What you return should be each line of the data containing the string "void".

START MATERIAL FOR THE TASK

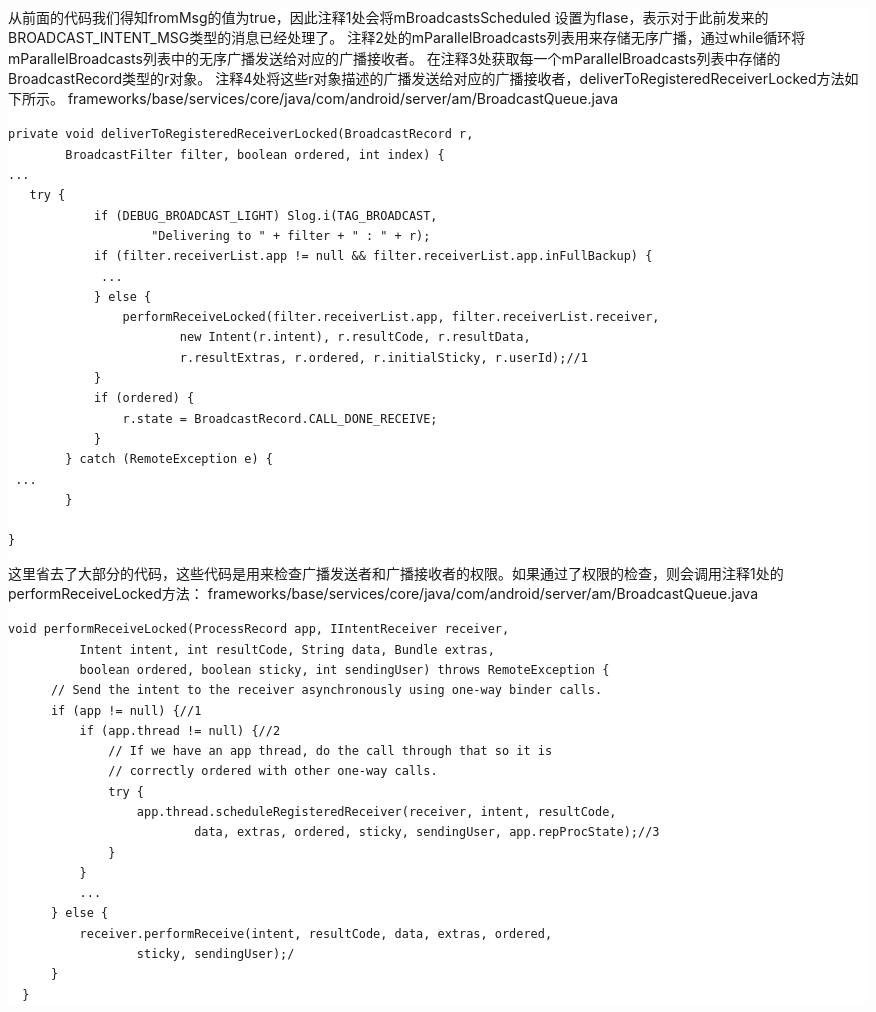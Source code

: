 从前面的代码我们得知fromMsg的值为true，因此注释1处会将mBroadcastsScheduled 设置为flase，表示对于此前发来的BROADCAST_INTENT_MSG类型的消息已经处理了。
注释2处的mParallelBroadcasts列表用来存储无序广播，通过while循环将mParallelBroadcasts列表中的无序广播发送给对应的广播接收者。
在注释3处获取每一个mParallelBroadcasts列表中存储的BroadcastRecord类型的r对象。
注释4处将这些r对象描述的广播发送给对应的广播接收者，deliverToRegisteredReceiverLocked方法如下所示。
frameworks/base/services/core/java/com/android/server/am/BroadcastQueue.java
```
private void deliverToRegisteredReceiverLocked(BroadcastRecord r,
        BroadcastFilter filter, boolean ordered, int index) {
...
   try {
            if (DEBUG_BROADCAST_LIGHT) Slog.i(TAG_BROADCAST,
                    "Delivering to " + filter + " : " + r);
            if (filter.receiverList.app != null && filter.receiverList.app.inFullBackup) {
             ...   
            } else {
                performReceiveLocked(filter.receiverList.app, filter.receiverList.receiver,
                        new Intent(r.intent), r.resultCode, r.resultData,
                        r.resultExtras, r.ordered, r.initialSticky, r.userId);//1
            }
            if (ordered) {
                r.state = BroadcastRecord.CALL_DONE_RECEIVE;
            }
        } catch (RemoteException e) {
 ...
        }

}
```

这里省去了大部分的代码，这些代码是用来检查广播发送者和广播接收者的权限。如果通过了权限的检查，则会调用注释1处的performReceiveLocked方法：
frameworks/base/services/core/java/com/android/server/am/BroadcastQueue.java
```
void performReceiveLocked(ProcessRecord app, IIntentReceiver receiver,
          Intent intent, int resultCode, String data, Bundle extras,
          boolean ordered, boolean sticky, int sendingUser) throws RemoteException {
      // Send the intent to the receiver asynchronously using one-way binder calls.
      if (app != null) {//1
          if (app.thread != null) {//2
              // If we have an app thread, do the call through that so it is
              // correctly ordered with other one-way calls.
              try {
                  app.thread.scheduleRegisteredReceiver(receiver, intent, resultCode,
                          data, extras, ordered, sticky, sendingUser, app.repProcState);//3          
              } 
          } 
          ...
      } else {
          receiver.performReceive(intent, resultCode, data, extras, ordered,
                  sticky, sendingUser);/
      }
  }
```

END MATERIAL FOR THE TASK
START MATERIAL FOR THE TASK

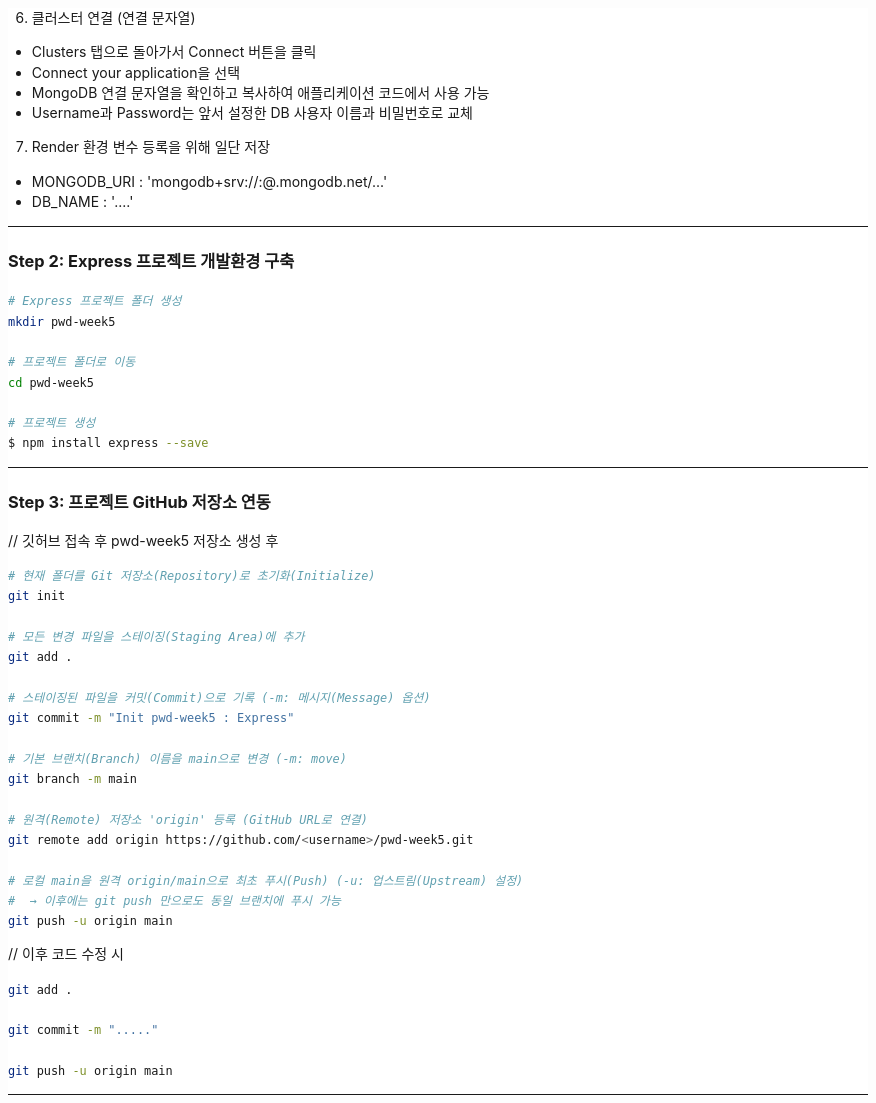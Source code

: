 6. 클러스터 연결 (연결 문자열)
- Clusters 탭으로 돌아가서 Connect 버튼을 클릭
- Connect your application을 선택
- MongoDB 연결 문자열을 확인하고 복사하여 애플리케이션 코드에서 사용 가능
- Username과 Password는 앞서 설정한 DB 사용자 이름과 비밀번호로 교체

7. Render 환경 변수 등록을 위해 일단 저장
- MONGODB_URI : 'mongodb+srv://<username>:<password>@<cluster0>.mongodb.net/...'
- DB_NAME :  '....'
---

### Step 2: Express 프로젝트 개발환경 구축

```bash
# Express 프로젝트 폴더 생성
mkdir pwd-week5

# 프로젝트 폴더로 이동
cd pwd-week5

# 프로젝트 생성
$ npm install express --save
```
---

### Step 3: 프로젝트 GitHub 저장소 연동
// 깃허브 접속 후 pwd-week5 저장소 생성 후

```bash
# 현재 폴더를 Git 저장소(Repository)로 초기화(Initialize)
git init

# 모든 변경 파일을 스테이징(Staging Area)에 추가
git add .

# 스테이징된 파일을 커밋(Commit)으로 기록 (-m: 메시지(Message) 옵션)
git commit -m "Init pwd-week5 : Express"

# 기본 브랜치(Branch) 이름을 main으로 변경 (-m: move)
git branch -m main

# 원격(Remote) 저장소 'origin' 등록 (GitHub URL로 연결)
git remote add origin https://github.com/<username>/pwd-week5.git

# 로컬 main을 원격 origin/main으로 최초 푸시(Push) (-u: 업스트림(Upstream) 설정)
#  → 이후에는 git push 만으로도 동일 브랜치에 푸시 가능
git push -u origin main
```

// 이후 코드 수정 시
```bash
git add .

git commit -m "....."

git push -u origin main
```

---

END MATERIAL FOR THE TASK

- _OUTPUT BELOW_:
private void deliverToRegisteredReceiverLocked(BroadcastRecord r,
void performReceiveLocked(ProcessRecord app, IIntentReceiver receiver,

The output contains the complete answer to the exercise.